Saved entries
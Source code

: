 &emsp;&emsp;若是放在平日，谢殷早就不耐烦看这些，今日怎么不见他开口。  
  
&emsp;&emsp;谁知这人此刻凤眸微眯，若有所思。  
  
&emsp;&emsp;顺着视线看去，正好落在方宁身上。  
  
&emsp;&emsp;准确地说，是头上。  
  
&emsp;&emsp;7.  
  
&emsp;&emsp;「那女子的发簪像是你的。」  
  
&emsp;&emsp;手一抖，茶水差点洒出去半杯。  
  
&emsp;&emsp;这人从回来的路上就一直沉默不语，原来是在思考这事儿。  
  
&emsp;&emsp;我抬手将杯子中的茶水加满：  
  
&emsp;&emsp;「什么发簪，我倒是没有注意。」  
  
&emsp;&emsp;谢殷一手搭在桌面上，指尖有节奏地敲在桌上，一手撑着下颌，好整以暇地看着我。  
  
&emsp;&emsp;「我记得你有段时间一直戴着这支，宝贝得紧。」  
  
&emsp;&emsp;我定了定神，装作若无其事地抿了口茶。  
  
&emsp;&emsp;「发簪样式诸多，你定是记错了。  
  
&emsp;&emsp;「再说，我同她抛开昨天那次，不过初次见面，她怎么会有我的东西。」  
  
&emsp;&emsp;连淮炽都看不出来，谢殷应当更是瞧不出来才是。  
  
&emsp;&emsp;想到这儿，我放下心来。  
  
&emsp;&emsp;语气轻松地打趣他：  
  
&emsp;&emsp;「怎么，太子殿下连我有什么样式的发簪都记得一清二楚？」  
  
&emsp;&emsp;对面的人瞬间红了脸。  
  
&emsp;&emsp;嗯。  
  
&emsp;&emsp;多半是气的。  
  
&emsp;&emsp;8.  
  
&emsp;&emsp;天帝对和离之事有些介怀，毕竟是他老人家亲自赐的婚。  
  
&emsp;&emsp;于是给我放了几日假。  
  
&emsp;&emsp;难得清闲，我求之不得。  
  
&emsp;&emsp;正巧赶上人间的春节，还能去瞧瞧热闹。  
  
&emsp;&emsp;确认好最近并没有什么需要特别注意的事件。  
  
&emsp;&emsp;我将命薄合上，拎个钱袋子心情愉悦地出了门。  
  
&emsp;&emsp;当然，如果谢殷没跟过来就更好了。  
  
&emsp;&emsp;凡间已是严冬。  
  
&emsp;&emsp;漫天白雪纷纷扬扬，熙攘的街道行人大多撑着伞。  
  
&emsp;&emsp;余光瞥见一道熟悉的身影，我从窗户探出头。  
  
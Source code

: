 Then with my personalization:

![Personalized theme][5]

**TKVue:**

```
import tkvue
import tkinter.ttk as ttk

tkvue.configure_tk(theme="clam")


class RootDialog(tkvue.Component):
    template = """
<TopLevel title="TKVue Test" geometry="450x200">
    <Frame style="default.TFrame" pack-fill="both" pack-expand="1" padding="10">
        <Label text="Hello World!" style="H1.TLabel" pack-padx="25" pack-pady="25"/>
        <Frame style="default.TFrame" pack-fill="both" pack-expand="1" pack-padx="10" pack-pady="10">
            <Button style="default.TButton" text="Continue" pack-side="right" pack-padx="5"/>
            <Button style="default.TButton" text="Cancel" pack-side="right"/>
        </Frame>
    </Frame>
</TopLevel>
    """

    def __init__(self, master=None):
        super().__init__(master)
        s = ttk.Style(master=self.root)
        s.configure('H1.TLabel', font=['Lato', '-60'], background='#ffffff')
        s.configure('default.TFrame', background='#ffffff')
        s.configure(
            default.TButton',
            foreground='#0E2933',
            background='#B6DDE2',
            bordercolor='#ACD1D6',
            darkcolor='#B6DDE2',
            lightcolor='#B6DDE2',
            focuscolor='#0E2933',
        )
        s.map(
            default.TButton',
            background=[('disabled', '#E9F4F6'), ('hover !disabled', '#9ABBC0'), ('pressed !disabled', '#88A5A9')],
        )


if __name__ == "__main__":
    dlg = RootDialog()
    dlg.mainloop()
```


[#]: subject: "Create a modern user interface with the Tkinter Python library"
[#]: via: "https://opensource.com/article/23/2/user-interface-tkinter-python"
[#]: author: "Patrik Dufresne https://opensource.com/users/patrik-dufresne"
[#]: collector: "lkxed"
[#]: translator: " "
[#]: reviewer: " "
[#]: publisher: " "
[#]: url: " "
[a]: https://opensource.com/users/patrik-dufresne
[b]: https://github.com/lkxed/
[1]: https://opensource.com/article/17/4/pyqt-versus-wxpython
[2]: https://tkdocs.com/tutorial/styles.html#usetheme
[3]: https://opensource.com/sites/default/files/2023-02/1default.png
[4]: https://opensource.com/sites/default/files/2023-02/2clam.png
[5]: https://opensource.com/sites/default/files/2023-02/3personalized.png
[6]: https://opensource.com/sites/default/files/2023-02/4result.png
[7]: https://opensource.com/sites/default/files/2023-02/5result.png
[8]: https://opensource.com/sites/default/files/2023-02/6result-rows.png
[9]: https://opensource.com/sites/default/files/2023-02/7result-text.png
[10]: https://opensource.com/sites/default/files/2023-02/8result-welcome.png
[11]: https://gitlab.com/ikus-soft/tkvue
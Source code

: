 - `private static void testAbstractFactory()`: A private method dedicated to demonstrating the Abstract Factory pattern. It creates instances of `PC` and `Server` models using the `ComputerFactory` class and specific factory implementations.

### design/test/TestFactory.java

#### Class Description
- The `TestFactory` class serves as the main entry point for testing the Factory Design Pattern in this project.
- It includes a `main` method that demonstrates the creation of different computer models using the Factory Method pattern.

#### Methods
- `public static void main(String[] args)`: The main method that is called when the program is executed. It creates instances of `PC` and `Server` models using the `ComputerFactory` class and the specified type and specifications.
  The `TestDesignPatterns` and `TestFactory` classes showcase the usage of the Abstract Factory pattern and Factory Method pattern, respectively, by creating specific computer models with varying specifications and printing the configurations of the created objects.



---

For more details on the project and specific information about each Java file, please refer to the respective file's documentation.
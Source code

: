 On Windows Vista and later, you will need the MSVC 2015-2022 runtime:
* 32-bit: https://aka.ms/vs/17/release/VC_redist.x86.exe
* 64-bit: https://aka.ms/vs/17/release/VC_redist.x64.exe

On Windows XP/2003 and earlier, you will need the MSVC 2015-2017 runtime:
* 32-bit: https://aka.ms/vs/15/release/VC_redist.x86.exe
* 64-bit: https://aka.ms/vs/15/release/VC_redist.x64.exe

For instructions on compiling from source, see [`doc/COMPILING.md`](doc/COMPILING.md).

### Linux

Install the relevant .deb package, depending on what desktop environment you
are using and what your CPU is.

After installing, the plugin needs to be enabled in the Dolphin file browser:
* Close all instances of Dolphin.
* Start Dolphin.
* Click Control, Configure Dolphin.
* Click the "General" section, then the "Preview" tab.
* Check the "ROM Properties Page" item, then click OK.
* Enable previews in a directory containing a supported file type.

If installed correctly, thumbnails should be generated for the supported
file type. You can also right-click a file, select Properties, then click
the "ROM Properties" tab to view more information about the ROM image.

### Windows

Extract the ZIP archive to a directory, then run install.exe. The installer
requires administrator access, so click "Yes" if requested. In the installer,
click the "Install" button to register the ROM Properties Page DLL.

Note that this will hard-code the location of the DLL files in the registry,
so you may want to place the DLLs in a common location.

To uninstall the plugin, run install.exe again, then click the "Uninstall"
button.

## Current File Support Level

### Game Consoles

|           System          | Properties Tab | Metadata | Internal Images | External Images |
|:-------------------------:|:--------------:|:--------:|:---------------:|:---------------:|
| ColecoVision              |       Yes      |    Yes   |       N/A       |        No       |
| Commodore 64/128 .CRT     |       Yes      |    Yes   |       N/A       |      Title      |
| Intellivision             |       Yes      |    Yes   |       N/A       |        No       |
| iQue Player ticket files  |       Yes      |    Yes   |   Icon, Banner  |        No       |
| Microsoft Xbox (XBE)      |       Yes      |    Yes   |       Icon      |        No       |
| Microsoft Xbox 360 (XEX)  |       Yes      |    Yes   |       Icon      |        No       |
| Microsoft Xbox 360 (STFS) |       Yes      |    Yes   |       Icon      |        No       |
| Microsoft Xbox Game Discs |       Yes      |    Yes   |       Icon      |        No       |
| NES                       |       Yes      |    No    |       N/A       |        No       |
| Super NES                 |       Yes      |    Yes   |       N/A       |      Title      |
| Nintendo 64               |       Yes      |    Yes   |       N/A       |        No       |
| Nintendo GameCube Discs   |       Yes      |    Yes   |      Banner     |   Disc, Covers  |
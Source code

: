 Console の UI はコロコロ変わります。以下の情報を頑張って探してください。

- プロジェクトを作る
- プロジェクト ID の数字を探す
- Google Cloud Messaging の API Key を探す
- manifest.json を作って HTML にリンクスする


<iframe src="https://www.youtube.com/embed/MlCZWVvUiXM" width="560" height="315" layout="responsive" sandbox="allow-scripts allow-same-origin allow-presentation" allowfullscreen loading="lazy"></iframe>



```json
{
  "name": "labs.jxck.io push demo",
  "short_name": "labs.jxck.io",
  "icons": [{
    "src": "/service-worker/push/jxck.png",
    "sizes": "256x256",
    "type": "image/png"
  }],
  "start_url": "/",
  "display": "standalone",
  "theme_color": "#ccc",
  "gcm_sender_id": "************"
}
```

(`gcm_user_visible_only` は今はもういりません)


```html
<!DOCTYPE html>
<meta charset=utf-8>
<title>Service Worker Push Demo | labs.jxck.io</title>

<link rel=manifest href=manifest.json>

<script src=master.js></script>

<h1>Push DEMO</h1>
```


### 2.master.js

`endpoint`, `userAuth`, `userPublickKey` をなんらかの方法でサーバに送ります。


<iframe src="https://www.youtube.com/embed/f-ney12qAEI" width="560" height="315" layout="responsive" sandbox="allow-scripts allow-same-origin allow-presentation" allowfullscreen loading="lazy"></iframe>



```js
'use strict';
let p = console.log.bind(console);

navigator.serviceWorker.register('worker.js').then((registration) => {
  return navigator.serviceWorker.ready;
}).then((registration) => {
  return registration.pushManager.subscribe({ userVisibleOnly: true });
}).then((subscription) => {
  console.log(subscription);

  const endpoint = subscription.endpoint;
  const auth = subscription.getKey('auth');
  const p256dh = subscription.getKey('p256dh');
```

* _What you have to do_:
Look through the records and copy down every line that holds "fill".

* _Answer box_:
    <Frame style="default.TFrame" pack-fill="both" pack-expand="1" padding="10">
        <Frame style="default.TFrame" pack-fill="both" pack-expand="1" pack-padx="10" pack-pady="10">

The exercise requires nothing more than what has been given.